Le président américain Barack Obama est venu jeudi soutenir les droits des homosexuels à New York, mais ne s'est pas prononcé ouvertement sur leur mariage, alors que l'État attendait toujours un vote imminent du Sénat sur le sujet.

AGENCE FRANCE-PRESSE

À son arrivée à 19H00 dans un hôtel du centre de Manhattan où gala de souscription était organisé pour la communauté homosexuelle ou LGBT (lesbiennes, gais, bisexuels et transsexuels), le président a embrassé Jonathan Hopkins, un ancien combattant homosexuel.

«Voilà le président qui a abrogé la loi qui imposait le silence aux homosexuels, merci mille fois Monsieur le Président», s'est exclamé l'ancien militaire médaillé, exclu de l'armée en 2010 en vertu de la législation interdisant aux homosexuels de dire leur orientation.

Barack Obama a promulgué fin décembre une loi mettant fin à 17 ans d'un texte controversé, dit «Don't ask, don't tell» (Ne rien demander, ne rien dire) qui obligeait les homosexuels et lesbiennes de l'armée à taire leur orientation sexuelle sous peine d'être radiés.
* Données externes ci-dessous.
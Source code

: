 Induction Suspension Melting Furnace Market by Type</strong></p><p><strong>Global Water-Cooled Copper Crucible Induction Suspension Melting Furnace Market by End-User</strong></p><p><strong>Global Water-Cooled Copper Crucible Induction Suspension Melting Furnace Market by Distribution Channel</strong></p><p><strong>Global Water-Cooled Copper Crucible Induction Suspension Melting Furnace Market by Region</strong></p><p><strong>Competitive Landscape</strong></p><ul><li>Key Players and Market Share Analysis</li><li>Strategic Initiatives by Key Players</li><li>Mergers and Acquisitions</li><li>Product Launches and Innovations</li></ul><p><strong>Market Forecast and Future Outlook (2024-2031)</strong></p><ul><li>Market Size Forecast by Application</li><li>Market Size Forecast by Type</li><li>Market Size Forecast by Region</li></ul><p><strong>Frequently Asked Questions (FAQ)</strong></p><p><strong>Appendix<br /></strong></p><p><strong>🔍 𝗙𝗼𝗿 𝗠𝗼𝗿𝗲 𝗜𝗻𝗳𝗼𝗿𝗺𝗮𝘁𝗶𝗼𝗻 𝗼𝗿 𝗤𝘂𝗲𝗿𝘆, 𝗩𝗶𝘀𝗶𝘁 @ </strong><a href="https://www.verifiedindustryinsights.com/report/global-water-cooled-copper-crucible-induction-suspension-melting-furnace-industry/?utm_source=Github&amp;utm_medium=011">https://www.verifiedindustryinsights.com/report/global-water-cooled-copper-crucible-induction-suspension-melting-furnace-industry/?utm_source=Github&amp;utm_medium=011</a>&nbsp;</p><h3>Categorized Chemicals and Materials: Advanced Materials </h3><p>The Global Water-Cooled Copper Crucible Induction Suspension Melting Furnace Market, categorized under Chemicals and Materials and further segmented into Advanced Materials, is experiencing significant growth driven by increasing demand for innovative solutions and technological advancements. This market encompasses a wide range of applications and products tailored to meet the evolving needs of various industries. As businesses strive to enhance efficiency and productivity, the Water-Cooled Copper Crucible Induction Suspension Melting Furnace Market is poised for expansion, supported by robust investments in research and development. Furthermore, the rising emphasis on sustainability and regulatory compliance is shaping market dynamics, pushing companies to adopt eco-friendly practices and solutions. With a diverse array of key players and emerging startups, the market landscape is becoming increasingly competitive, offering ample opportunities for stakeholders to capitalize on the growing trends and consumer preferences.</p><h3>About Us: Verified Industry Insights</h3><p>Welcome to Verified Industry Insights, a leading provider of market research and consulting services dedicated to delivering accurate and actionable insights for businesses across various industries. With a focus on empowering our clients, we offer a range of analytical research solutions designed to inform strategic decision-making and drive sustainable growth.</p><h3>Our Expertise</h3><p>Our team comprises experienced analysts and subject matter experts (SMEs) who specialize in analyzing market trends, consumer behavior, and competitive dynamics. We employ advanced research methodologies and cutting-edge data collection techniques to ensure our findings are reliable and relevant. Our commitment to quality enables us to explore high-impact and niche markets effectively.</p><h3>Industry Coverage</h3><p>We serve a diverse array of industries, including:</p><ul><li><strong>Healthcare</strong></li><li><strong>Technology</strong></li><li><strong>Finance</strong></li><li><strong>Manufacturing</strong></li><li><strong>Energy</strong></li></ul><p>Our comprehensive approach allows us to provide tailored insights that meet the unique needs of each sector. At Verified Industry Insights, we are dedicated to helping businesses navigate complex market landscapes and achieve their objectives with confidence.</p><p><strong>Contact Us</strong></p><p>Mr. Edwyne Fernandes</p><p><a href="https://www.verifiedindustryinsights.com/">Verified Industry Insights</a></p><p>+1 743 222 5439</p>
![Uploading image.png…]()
Le président s'est félicité de la présence dans la salle, où quelque 600 convives avaient payé entre 1.250 et 2.500 dollars leur place à table, de l'influente présidente du Conseil municipal de New York Christine Quinn, une homosexuelle militante qui vit avec sa compagne. «Christine Quinn est une de mes grandes amies», a ponctué le président.
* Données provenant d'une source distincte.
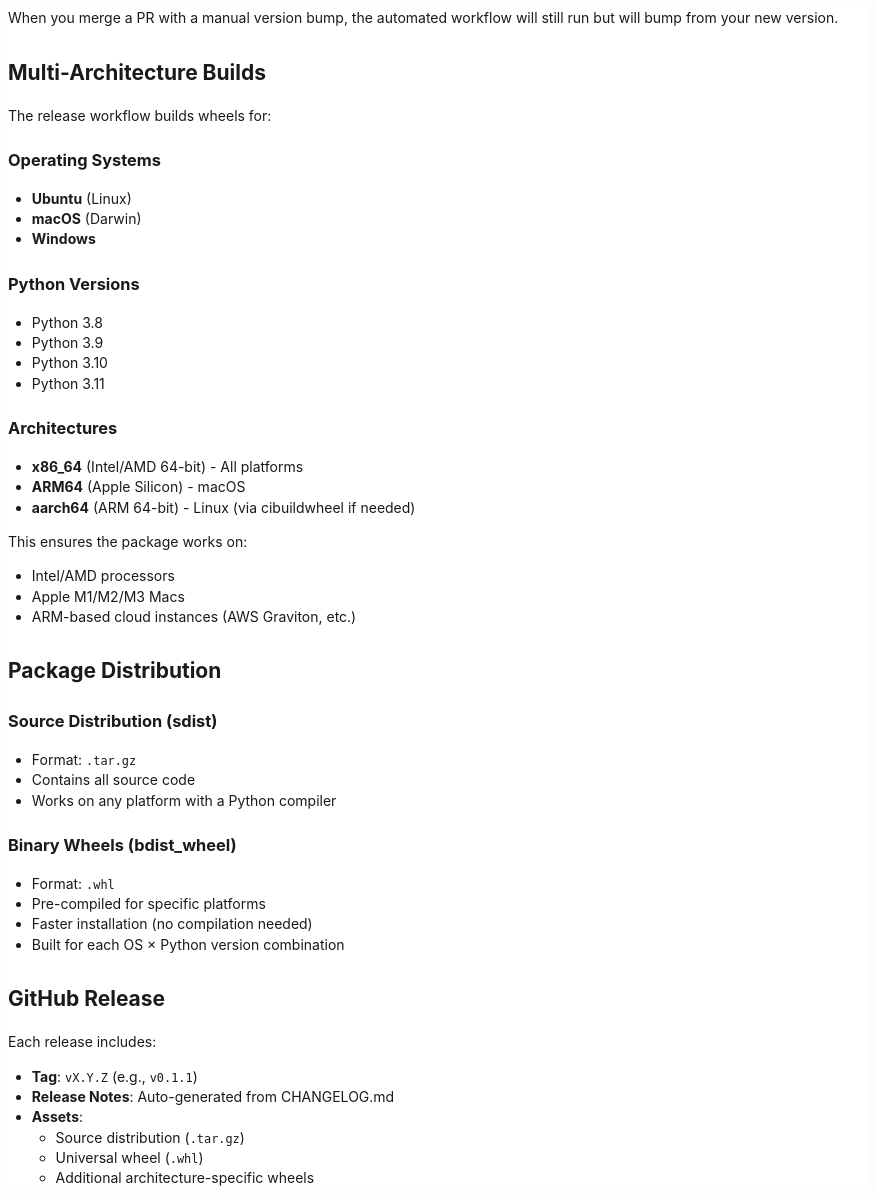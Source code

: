 When you merge a PR with a manual version bump, the automated workflow will still run but will bump from your new version.

## Multi-Architecture Builds

The release workflow builds wheels for:

### Operating Systems
- **Ubuntu** (Linux)
- **macOS** (Darwin)
- **Windows**

### Python Versions
- Python 3.8
- Python 3.9
- Python 3.10
- Python 3.11

### Architectures
- **x86_64** (Intel/AMD 64-bit) - All platforms
- **ARM64** (Apple Silicon) - macOS
- **aarch64** (ARM 64-bit) - Linux (via cibuildwheel if needed)

This ensures the package works on:
- Intel/AMD processors
- Apple M1/M2/M3 Macs
- ARM-based cloud instances (AWS Graviton, etc.)

## Package Distribution

### Source Distribution (sdist)
- Format: `.tar.gz`
- Contains all source code
- Works on any platform with a Python compiler

### Binary Wheels (bdist_wheel)
- Format: `.whl`
- Pre-compiled for specific platforms
- Faster installation (no compilation needed)
- Built for each OS × Python version combination

## GitHub Release

Each release includes:
- **Tag**: `vX.Y.Z` (e.g., `v0.1.1`)
- **Release Notes**: Auto-generated from CHANGELOG.md
- **Assets**:
  - Source distribution (`.tar.gz`)
  - Universal wheel (`.whl`)
  - Additional architecture-specific wheels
«Je crois que les homosexuels ont les mêmes droits légaux que les autres couples dans ce pays», a lancé Barack Obama, qui n'est pas allé jusqu'à soutenir ouvertement le mariage homosexuel, un pas qu'il n'a jamais franchi même s'il milite pour l'égalité des droits et la disparition des discriminations.

«Mariage, mariage, dites +oui+ au mariage!» entendait-on crier çà et là dans la salle. «Je vous ai entendu les amis, et croyez moi ou pas, je m'attendais à vos remarques», a rétorqué le président en riant.

Barack Obama a rappelé toutes les avancées de ces deux dernières années en matière de suppression des discriminations. «Voilà comment on progresse, en maintenant la pression, y compris sur moi», a-t-il conclu sous les applaudissements de la salle.